Top of SUPPLIED INFORMATION
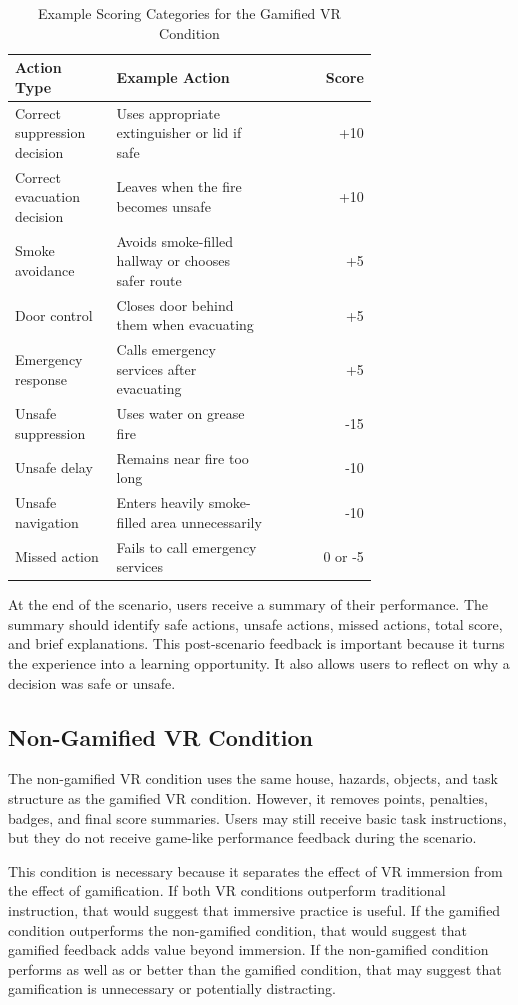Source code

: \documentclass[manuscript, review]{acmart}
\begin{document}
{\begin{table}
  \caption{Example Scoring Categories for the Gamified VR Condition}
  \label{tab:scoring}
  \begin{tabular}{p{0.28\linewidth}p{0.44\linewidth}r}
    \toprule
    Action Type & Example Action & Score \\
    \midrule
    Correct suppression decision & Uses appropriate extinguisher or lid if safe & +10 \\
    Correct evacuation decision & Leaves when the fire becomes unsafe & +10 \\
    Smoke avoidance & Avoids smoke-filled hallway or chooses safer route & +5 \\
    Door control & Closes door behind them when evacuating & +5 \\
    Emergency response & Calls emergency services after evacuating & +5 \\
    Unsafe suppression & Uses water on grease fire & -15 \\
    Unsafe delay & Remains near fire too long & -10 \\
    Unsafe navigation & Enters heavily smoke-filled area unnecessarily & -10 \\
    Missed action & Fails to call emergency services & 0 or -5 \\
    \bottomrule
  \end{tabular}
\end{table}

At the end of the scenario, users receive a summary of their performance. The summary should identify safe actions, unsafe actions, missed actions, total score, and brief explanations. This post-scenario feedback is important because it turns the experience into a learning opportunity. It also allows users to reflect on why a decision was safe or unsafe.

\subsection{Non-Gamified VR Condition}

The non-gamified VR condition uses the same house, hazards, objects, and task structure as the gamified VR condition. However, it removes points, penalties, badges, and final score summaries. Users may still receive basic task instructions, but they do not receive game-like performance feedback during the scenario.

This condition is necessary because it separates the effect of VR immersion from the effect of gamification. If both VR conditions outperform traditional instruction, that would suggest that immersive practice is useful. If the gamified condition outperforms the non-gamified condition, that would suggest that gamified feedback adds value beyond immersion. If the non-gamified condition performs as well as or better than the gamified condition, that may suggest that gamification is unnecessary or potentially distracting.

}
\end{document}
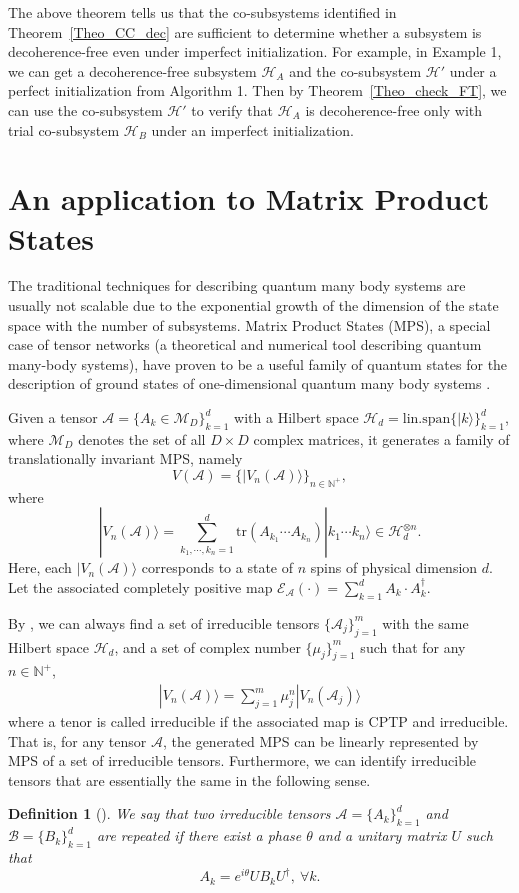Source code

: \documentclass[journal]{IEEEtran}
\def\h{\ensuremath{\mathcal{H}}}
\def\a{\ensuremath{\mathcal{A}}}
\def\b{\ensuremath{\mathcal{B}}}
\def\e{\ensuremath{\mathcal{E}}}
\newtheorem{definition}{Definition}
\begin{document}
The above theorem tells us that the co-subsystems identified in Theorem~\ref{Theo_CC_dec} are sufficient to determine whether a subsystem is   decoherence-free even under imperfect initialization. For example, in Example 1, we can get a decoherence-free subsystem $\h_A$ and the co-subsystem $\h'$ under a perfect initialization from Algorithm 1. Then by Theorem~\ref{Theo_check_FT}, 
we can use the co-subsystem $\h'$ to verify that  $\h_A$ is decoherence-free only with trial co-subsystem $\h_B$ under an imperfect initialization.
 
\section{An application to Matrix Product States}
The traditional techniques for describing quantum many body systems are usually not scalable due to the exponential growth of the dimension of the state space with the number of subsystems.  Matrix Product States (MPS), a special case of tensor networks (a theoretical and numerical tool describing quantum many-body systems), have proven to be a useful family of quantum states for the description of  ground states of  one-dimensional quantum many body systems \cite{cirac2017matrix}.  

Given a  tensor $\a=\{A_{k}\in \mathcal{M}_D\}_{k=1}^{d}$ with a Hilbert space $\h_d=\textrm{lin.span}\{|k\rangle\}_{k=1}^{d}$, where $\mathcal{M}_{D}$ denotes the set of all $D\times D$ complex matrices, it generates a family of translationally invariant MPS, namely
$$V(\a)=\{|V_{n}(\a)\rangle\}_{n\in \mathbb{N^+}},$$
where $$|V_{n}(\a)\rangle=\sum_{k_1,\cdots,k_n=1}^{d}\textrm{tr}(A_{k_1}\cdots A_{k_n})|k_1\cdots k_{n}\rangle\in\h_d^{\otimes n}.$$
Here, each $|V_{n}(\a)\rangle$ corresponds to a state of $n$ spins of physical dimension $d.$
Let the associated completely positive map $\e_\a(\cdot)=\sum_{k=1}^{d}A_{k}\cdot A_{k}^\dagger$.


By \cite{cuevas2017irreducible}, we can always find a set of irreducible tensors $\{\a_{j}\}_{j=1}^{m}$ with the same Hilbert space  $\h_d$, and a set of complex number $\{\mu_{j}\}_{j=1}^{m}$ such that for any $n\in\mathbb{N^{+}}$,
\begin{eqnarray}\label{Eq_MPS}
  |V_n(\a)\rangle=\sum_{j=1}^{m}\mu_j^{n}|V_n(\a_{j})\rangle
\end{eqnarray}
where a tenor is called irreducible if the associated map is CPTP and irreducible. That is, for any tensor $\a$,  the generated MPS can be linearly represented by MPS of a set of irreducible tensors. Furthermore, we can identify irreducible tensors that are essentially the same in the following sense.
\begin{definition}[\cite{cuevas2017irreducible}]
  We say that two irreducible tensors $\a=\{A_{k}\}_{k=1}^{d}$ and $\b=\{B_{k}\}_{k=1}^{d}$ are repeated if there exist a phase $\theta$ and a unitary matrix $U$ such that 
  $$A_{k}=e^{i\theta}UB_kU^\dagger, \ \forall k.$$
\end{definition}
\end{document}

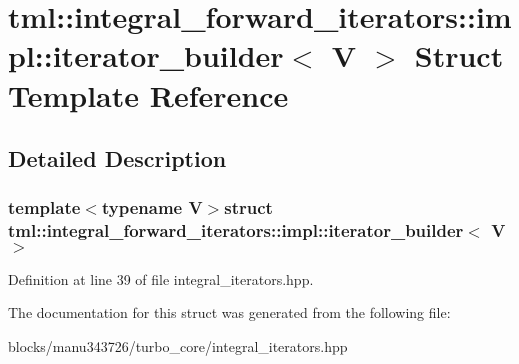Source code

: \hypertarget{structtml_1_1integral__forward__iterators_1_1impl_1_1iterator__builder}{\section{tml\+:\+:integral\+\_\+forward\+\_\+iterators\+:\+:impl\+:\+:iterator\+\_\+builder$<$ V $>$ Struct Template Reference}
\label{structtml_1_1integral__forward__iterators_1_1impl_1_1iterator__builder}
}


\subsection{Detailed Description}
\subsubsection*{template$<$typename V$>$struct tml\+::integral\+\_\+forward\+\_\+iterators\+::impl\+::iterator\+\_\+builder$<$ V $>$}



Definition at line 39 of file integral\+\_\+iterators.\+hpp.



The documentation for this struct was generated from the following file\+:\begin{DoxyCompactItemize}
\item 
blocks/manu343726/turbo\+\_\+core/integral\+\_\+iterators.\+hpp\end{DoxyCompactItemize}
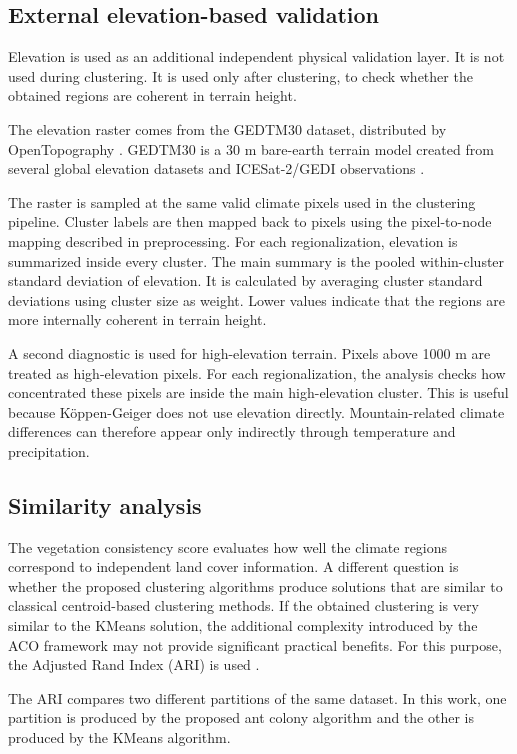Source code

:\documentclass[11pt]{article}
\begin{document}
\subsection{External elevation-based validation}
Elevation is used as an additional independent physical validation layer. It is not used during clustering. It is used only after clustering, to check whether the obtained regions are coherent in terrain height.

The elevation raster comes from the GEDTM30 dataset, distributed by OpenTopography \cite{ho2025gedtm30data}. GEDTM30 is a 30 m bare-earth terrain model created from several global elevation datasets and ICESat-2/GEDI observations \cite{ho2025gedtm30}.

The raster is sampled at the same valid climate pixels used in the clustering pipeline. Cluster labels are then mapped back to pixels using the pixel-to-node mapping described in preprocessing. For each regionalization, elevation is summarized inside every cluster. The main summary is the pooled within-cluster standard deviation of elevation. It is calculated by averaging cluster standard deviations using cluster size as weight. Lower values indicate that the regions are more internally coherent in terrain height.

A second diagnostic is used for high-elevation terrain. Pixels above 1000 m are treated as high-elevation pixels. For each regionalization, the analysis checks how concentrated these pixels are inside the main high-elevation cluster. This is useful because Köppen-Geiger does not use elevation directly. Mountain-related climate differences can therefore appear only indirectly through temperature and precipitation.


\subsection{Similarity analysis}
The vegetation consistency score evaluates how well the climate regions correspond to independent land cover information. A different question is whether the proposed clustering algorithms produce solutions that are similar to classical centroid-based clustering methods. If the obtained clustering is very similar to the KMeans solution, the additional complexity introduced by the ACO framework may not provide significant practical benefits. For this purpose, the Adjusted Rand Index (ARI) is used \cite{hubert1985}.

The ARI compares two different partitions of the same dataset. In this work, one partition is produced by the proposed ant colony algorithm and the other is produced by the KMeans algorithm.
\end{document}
Bottom of SUPPLIED INFORMATION
== DIRECTIONS FOR THIS TASK ==
Above are some records; copy each line there that contains "DoxyCompactItemize".

== TASK RESULT ==
The documentation for this struct was generated from the following file\+:\begin{DoxyCompactItemize}
blocks/manu343726/turbo\+\_\+core/integral\+\_\+iterators.\+hpp\end{DoxyCompactItemize}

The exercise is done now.